Just how exciting can a museum of straw hats really be? As it turns out, much more than you might expect. This tiny museum is not just an exhibition about making straw hats with a few samples on display. Rather, it offers a glimpse into the glory days of the Slovenian town of Domžale.
Domžale was once a thriving textile hub, known far and wide for its straw hat production. And this was no small industry: Before the Second World War, it was customary in the West to wear hats when outdoors, and straw hats were preferred in hot weather or while working.
The town began as a tiny village with access to fields of wheat, the straw from which was used to produce hats and baskets and other dry goods. The straw was set aside and dried. In foul weather or winter months, local families would braid the straw together into usable threads, called butarice, which could then be sewn in the hats. These woven braids were either used at home to prepare finished products, or were sold to factories.
In the late 19th century, some of the wealthier Hapsburg mercantile families, mostly of Austrian or German descent, moved to Domžale and found wives there, then set up factories for making straw hats. Around 1900, there were 25 straw hat factories of varying size in tiny Domžale, with around 1,000 people employed. The town population rose from around 1,200 in the mid-1800s to over 2,100 by 1920, and those factories produced around one million straw hats a year.

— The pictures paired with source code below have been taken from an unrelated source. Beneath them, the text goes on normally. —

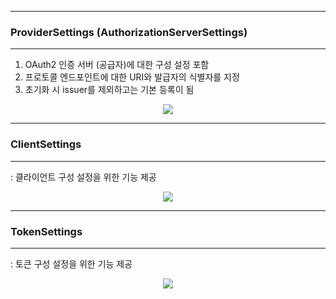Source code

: -----
### ProviderSettings (AuthorizationServerSettings)
-----
1. OAuth2 인증 서버 (공급자)에 대한 구성 설정 포함
2. 프로토콜 엔드포인트에 대한 URI와 발급자의 식별자를 지정
3. 초기화 시 issuer를 제외하고는 기본 등록이 됨
<div align="center">
<img src="https://github.com/user-attachments/assets/aa673125-6e1e-46df-8bfd-a002d015b62f">
</div>

-----
### ClientSettings
-----
: 클라이언트 구성 설정을 위한 기능 제공
<div align="center">
<img src="https://github.com/user-attachments/assets/9320583f-9d1c-498e-a5ea-1fdbffa2064c">
</div>

-----
### TokenSettings
-----
: 토큰 구성 설정을 위한 기능 제공
<div align="center">
<img src="https://github.com/user-attachments/assets/2d87a823-f0fa-4d56-893d-62b3ec4fdde6">
</div>
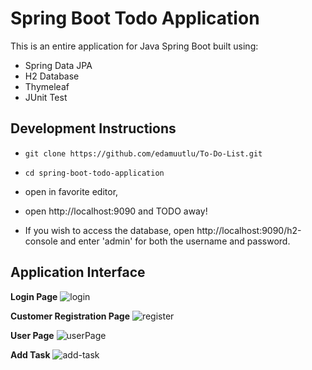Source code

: # Spring Boot Todo Application

This is an entire application for Java Spring Boot
built using:
- Spring Data JPA
- H2 Database
- Thymeleaf
- JUnit Test

## Development Instructions

- `git clone https://github.com/edamuutlu/To-Do-List.git`
- `cd spring-boot-todo-application`
- open in favorite editor, 
- open http://localhost:9090 and TODO away!

- If you wish to access the database, open http://localhost:9090/h2-console and enter 'admin' for both the username and password.

## Application Interface

**Login Page**
![login](https://github.com/edamuutlu/To-Do-List/assets/112180102/cfcfa8b8-0e82-414f-b924-a7d4cad325b2)

**Customer Registration Page**
![register](https://github.com/edamuutlu/To-Do-List/assets/112180102/644bb236-08c2-4e76-acbc-b1de144648cb)

**User Page**
![userPage](https://github.com/edamuutlu/To-Do-List/assets/112180102/780b86d6-e32e-4b2c-a1d7-8e7f45129153)

**Add Task**
![add-task](https://github.com/edamuutlu/To-Do-List/assets/112180102/5c930b38-cbfc-4362-a995-46f765d4f4e6)
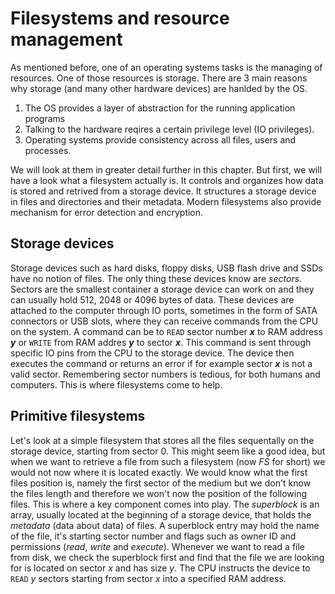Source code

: # Filesystems and resource management

As mentioned before, one of an operating systems tasks is the managing of resources.
One of those resources is storage. There are 3 main reasons why storage (and many other
hardware devices) are hanlded by the OS.

1. The OS provides a layer of abstraction for the running application programs
2. Talking to the hardware reqires a certain privilege level (IO privileges).
3. Operating systems provide consistency across all files, users and processes.

We will look at them in greater detail further in this chapter.
But first, we will have a look what a filesystem actually is. It controls and organizes
how data is stored and retrived from a storage device. It structures a storage
device in files and directories and their metadata. Modern filesystems also provide mechanism for
error detection and encryption.

## Storage devices

Storage devices such as hard disks, floppy disks, USB flash drive and SSDs have no notion of files.
The only thing these devices know are *sectors*. Sectors are the smallest container a storage device can work on
and they can usually hold 512, 2048 or 4096 bytes of data. These devices are attached to the computer through
IO ports, sometimes in the form of SATA connectors or USB slots, where they can receive
commands from the CPU on the system. A command can be to `READ` sector number ***x*** to RAM address ***y***
or `WRITE` from RAM addres ***y*** to sector ***x***. This command is sent through specific IO
pins from the CPU to the storage device. The device then executes the command or returns an
error if for example sector ***x*** is not a valid sector. Remembering sector numbers is tedious, for both
humans and computers. This is where filesystems come to help.

## Primitive filesystems

Let's look at a simple filesystem that stores all the files sequentally on the
storage device, starting from sector 0. This might seem like a good idea, but when we want to retrieve a file from
such a filesystem (now *FS* for short) we would not now where it is located exactly.
We would know what the first files position is, namely the first sector of the medium but we don't know the files
length and therefore we won't now the  position of the following files. This is where a key component comes into play.
The _superblock_ is an array, usually located at the beginning of a storage device, that holds the _metadata_
(data about data) of files. A superblock entry may hold the name of the file, it's starting sector number and flags
such as owner ID and permissions (_read_, _write_ and _execute_). Whenever we want to read a file from disk, we check
the superblock first and find that the file we are looking for is located on sector _x_ and has size _y_. The CPU
instructs the device to `READ` _y_ sectors starting from sector _x_ into a specified RAM address.
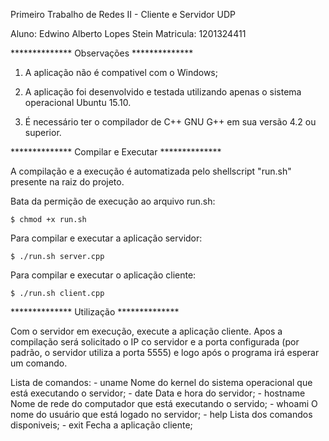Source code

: Primeiro Trabalho de Redes II - Cliente e Servidor UDP

Aluno: Edwino Alberto Lopes Stein
Matricula: 1201324411

************** Observações **************

1. A aplicação não é compativel com o Windows;

2. A aplicação foi desenvolvido e testada utilizando apenas o sistema operacional Ubuntu 15.10.

3. É necessário ter o compilador de C++ GNU G++ em sua versão 4.2 ou superior.


************** Compilar e Executar **************

A compilação e a execução é automatizada pelo shellscript "run.sh" presente na raiz do projeto.

Bata da permição de execução ao arquivo run.sh:

	$ chmod +x run.sh

Para compilar e executar a aplicação servidor:

	$ ./run.sh server.cpp

Para compilar e executar o aplicação cliente:
	
	$ ./run.sh client.cpp


************** Utilização **************

Com o servidor em execução, execute a aplicação cliente. Apos a compilação será solicitado o IP co servidor e a
porta configurada (por padrão, o servidor utiliza a porta 5555) e logo após o programa irá esperar um comando.

Lista de comandos:
	- uname		Nome do kernel do sistema operacional que está executando o servidor;
	- date		Data e hora do servidor;
	- hostname	Nome de rede do computador que está executando o servido;
	- whoami	O nome do usuário que está logado no servidor;
	- help		Lista dos comandos disponiveis;
	- exit		Fecha a aplicação cliente;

Subsidiary factories opened in Vienna, Budapest, Bucharest, Prague, Florence, and as far away as New York. In fact, 390 residents of Domžale moved to the United States, headhunted because of their expertise in straw hat making. Many of the best straw hat makers were women, and the museum displays photos of Domžale ladies teaching a factory full of Americans how to sew butarice.
The last Domžale factory, Univerzale, closed down in 2003, after 130 years in business. Now, straw hat making is just a boutique art form practiced by a few enthusiastic locals, a reminder that sometimes the smallest of towns can have a big impact on history.
Know Before You Go
Open Tuesday through Saturday. Entrance is free. The museum also hosts events and a Straw Hat Fair each June.